Oil stored at Cushing, the delivery point for U.S. stocks, fell by 1.3 million barrels from the previous week, to 36.7 million barrels, the EIA said in its weekly report.
U.S. crude-oil production remained flat from the previous week at 11.4 million barrels a day, according to the EIA.
Gasoline stockpiles slipped by 121,000 barrels to 236.4 million barrels, compared with analysts' expectations for inventories to decrease by 1.1 million barrels from the previous week.
Distillate stocks, which include heating oil and diesel fuel, fell by 1.3 million barrels to 141 million barrels and remain about 4% below the five-year average, the EIA said.

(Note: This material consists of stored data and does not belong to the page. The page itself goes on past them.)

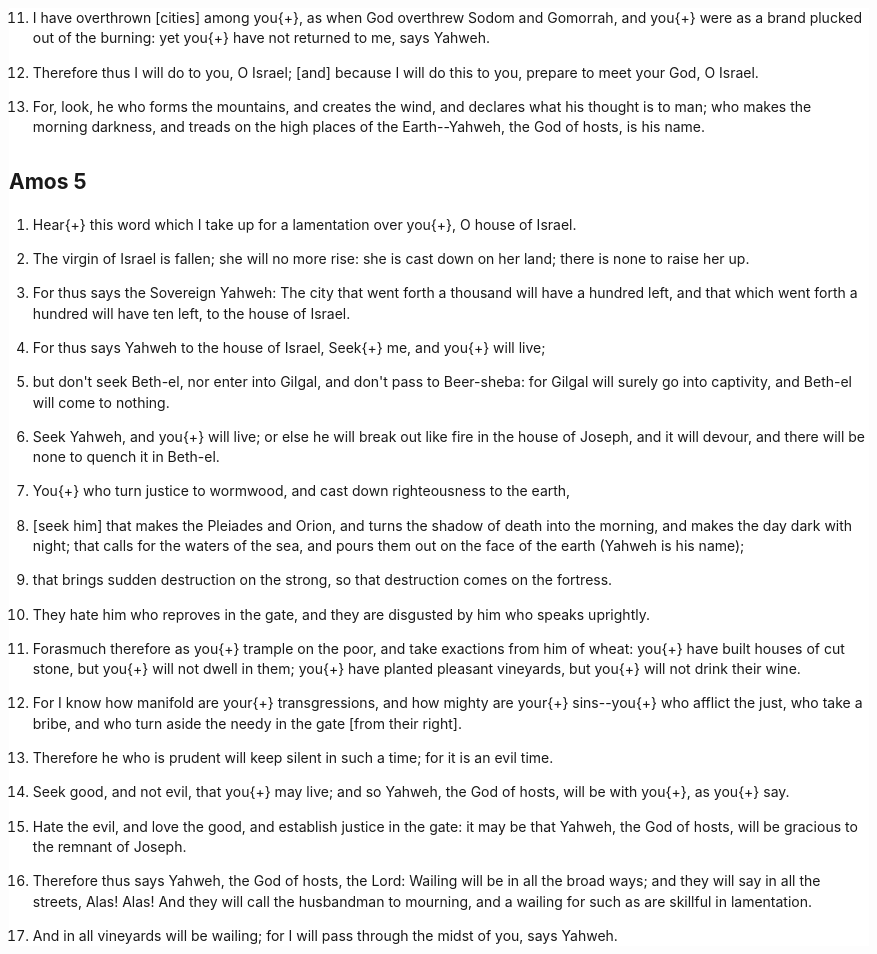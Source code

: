 11. I have overthrown [cities] among you{+}, as when God overthrew Sodom and Gomorrah, and you{+} were as a brand plucked out of the burning: yet you{+} have not returned to me, says Yahweh.

12. Therefore thus I will do to you, O Israel; [and] because I will do this to you, prepare to meet your God, O Israel.

13. For, look, he who forms the mountains, and creates the wind, and declares what his thought is to man; who makes the morning darkness, and treads on the high places of the Earth--Yahweh, the God of hosts, is his name.

## Amos 5

1. Hear{+} this word which I take up for a lamentation over you{+}, O house of Israel.

2. The virgin of Israel is fallen; she will no more rise: she is cast down on her land; there is none to raise her up.

3. For thus says the Sovereign Yahweh: The city that went forth a thousand will have a hundred left, and that which went forth a hundred will have ten left, to the house of Israel.

4. For thus says Yahweh to the house of Israel, Seek{+} me, and you{+} will live;

5. but don't seek Beth-el, nor enter into Gilgal, and don't pass to Beer-sheba: for Gilgal will surely go into captivity, and Beth-el will come to nothing.

6. Seek Yahweh, and you{+} will live; or else he will break out like fire in the house of Joseph, and it will devour, and there will be none to quench it in Beth-el.

7. You{+} who turn justice to wormwood, and cast down righteousness to the earth,

8. [seek him] that makes the Pleiades and Orion, and turns the shadow of death into the morning, and makes the day dark with night; that calls for the waters of the sea, and pours them out on the face of the earth (Yahweh is his name);

9. that brings sudden destruction on the strong, so that destruction comes on the fortress.

10. They hate him who reproves in the gate, and they are disgusted by him who speaks uprightly.

11. Forasmuch therefore as you{+} trample on the poor, and take exactions from him of wheat: you{+} have built houses of cut stone, but you{+} will not dwell in them; you{+} have planted pleasant vineyards, but you{+} will not drink their wine.

12. For I know how manifold are your{+} transgressions, and how mighty are your{+} sins--you{+} who afflict the just, who take a bribe, and who turn aside the needy in the gate [from their right].

13. Therefore he who is prudent will keep silent in such a time; for it is an evil time.

14. Seek good, and not evil, that you{+} may live; and so Yahweh, the God of hosts, will be with you{+}, as you{+} say.

15. Hate the evil, and love the good, and establish justice in the gate: it may be that Yahweh, the God of hosts, will be gracious to the remnant of Joseph.

16. Therefore thus says Yahweh, the God of hosts, the Lord: Wailing will be in all the broad ways; and they will say in all the streets, Alas! Alas! And they will call the husbandman to mourning, and a wailing for such as are skillful in lamentation.

17. And in all vineyards will be wailing; for I will pass through the midst of you, says Yahweh.
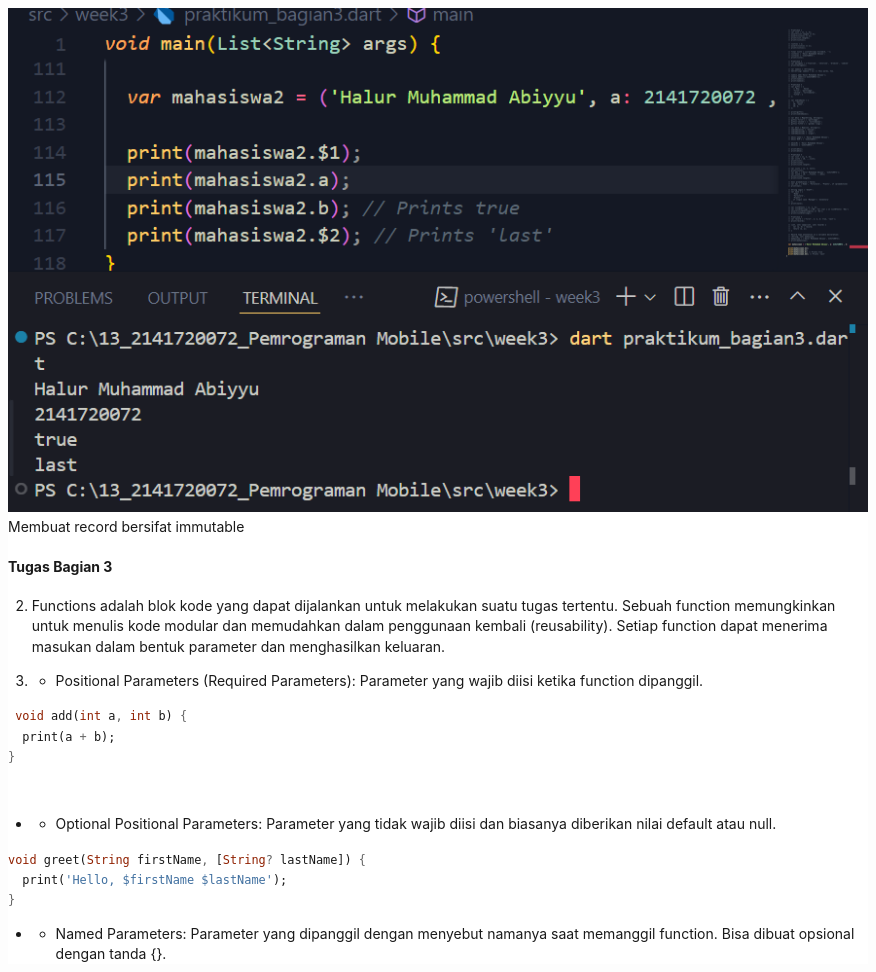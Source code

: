 ![Screenshot nama](../../docs/Week3_bagian3_praktikum5_langkah5.png)
Membuat record bersifat immutable

#### Tugas Bagian 3

2. Functions adalah blok kode yang dapat dijalankan untuk melakukan suatu tugas tertentu. Sebuah function memungkinkan untuk menulis kode modular dan memudahkan dalam penggunaan kembali (reusability). Setiap function dapat menerima masukan dalam bentuk parameter dan menghasilkan keluaran.

3. - Positional Parameters (Required Parameters): Parameter yang wajib diisi ketika function dipanggil. <br> 
```dart
 void add(int a, int b) {
  print(a + b);
}
```
<br>

  - - Optional Positional Parameters: Parameter yang tidak wajib diisi dan biasanya diberikan nilai default atau null. <br>

```dart
void greet(String firstName, [String? lastName]) {
  print('Hello, $firstName $lastName');
}
```

- - Named Parameters: Parameter yang dipanggil dengan menyebut namanya saat memanggil function. Bisa dibuat opsional dengan tanda {}.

Earlier in the week, analysts had forecast distillate supplies would rise by 700,000 barrels from the previous week.
The refining capacity utilization rate fell by 0.4 percentage point from the previous week to 91.4%, compared with analysts' forecasts for a 0.3 percentage-point increase from the previous week.
U.S. oil inventories for the week ended July 16:
Crude Gasoline Distillates Refinery Use
EIA data: +2.1 -0.1 -1.3 -0.4
Forecast: -3.7 -1.1 +0.7 +0.3
Note: Numbers in millions of barrels, with the exception of refinery use, which is in percentage points.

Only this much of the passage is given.